E l’uomo va, cosciente dei suoi limiti, oppresso dai dubbi, aperto alla speranza, votato alla ricerca, alla preghiera, all’angoscia, egli pur va e non conosce la meta!!! Migliaia di anni di studio e verifica, innumerevoli scoperte, la fantastica evoluzione del pensiero, non sono serviti ad aumentare le sue capacità cognitive di base, pur essendo aumentate enormemente le sue conoscenze scientifiche.
Platone che cerca nel mondo delle Idee quel quid che Aristotele individua nel “primo motore”, non sono molto dissimili dalle idee dell’uomo moderno, che neppur oggi possiede elementi certi per risolvere l’annoso enigma.Lo sguardo rivolto al cielo del grande ateniese quasi a chiedere illuminazione e conforto ad un misterioso demiurgo o la mente rivolta a terra del biologo stagirita quasi a cercare qui, con le proprie forze, una plausibile spiegazione di un viaggio misterioso, non sono altro che la proiezione pittorica delle nostre angosce nel mondo di ieri come nel mondo di oggi, laddove Scienza e Fede inutilmente dialogano o si scontrano quasi a significare l’impossibilità della Conoscenza, l’incapacità di definire l’Indefinibile.
Noi potremo ancora progredire enormemente, la sofisticata tecnologia di cui oggi disponiamo ci avvicinerà tanto al momento primo, da poter “vedere”, senza possibilità di contestazioni, perfino il Big Bang iniziale, eppure ci sarà sempre qualcosa al di là dell’Universo, sia in senso spaziale che temporale, in una desolante, angosciosa, disperata ricerca di comprensione dell’Idea d’Infinito. E’ questo il punto!! E’ questa l’angoscia! E se da una parte il mistico, con le sue Verità rivelate, cerca di lenire l’affanno proiettando in un futuro non dimostrabile il fine ultimo del suo faticoso cammino, l’ateo dall’altra, con le sue carenti Verità sperimentali, deve concretizzare in un breve arco di Vita tutte le sue aspirazioni. Diciamoci la verità, almeno quella con la v minuscola. Noi non siamo in grado di autodefinirci.
Noi non siamo in grado di comprendere l’Idea, la Cosa in sé, la nostra vera Essenza e l’angoscia che ci affligge altro non è che la consapevolezza che questa Cosa, che è indefinibile, pure ci deve essere al di là della Conoscenza, senza confini spaziali e temporali, perché, se non è niente altro che il nulla, è pur sempre il Nulla che la nostra mente contiene come concetto astratto, ma sempre legato all’inquietante certezza dei propri limiti che c’incatenano alla terra, noi, proiettati atavicamente verso il Cielo. L’arte coglie questo anelito, questa aspirazione, l’arte come pittura, l’arte come musica, l’arte come poesia. E’ il grido dell’Uomo, la creatura pensante, l’animale che sa di dover morire, l’uomo che, pur consapevole della sua fine, vuole lasciare una traccia o tentare l’immortalità sublimando e forgiando la materia con la malta delle sue idee. Ascoltiamo, per esempio Beethoven.
Nel suo “inno alla gioia” c’è la sintesi magistralmente espressa di tutte le angosce dell’uomo come proiezione universale della sua personale vita travagliata.
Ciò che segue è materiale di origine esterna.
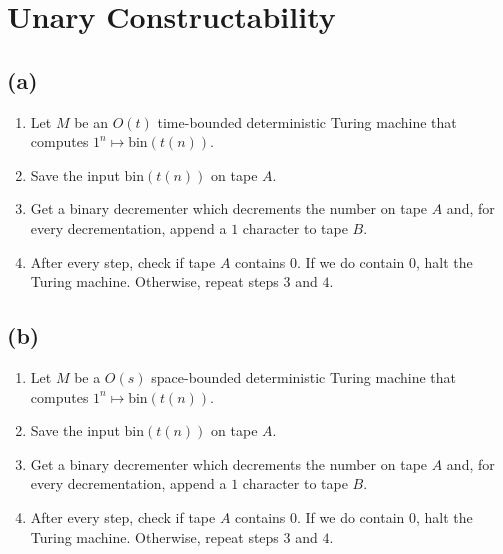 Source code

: 



\section{Unary Constructability}

\subsection{(a)}
\begin{enumerate}
\item Let $M$ be an $O(t)$ time-bounded deterministic Turing machine that computes $1^{n}\mapsto \text{bin}(t(n))$.
\item Save the input $\text{bin}(t(n))$ on tape $A$.
\item Get a binary decrementer which decrements the number on tape $A$ and, for every decrementation, append a $1$ character to tape $B$.
\item After every step, check if tape $A$ contains $0$. If we do contain $0$, halt the Turing machine. Otherwise, repeat steps $3$ and $4$.
\end{enumerate}

\subsection{(b)}
\begin{enumerate}
\item Let $M$ be a $O(s)$ space-bounded deterministic Turing machine that computes $1^{n}\mapsto \text{bin}(t(n))$.
\item Save the input $\text{bin}(t(n))$ on tape $A$.
\item Get a binary decrementer which decrements the number on tape $A$ and, for every decrementation, append a $1$ character to tape $B$.
\item After every step, check if tape $A$ contains $0$. If we do contain $0$, halt the Turing machine. Otherwise, repeat steps $3$ and $4$.
\end{enumerate}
Le sue note sublimi evidenziano la sua capacità di sublimare nella meravigliosa astrazione della musica, tutti quei concetti morali che gli furono inculcati dalle sue sofferenze fisiche da una parte, dai suoi studi severi dall’altra. Egli crede nell’insegnamento “attraverso la notte alla luce” e passa da un amore vero e spassionato per la natura popolata da creature animali e vegetali ( la Pastorale), all’amore universale, al messaggio d’amore e di fraternità della nona sinfonia, stimolandoci ad un abbraccio globale che ci racchiuda tutti, di ogni razza e costume, di ogni credenza o condizione sociale. Noi, uomini semplici, raccogliamo il messaggio racchiuso nelle opere d’arte pittoriche o musicali, sperando in una gratifica quanto più possibile proporzionale allo sforzo e all’impegno di tutta una vita.
Per Ludwig, forse, il momento della gratifica fu quando, chino sullo spartito, alla fine di un concerto che lo coglieva ormai completamente sordo, fu invitato da un cantante che scendeva dal podio a girarsi verso il pubblico per assistere allo spettacolo più bello della sua vita: un tripudio di fazzoletti bianchi che il popolo viennese sventolava in segno di gioia ed ammirazione verso il musicista apparentemente isolato nella sua sordità, ma che era riuscito a trasmettere come ancora oggi fa, quelle intense emozioni che fanno dell’animale che è in ognuno di noi, quell’homo sapiens che s’interroga, si studia, si evolve e si migliora.